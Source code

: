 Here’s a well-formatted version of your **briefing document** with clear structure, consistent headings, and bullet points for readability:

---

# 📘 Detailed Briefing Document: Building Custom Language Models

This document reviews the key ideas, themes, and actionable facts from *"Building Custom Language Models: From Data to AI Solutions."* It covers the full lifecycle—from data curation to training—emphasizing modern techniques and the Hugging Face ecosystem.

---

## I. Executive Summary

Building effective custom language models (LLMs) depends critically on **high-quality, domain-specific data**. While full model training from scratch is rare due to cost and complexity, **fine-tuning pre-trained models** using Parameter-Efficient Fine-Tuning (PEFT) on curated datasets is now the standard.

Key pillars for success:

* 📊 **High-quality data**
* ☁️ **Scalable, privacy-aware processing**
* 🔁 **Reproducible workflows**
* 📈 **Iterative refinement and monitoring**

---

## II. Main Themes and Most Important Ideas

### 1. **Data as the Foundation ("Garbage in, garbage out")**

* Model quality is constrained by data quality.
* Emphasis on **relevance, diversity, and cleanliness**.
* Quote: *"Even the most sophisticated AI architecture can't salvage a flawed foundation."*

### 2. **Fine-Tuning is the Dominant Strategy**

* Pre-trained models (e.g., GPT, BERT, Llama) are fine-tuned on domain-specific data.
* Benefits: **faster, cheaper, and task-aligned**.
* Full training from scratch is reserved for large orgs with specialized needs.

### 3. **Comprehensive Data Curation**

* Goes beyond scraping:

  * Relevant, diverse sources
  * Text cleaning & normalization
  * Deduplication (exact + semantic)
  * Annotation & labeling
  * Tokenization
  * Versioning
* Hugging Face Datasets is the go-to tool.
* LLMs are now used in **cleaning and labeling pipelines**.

# [Instructions for the task]
Return nothing but the lines from the top of the records above through the line that has "# 📘 Detailed". Keep each one exact.

# [Written reply]
Source code

: Here’s a well-formatted version of your **briefing document** with clear structure, consistent headings, and bullet points for readability:

---

# 📘 Detailed Briefing Document: Building Custom Language Models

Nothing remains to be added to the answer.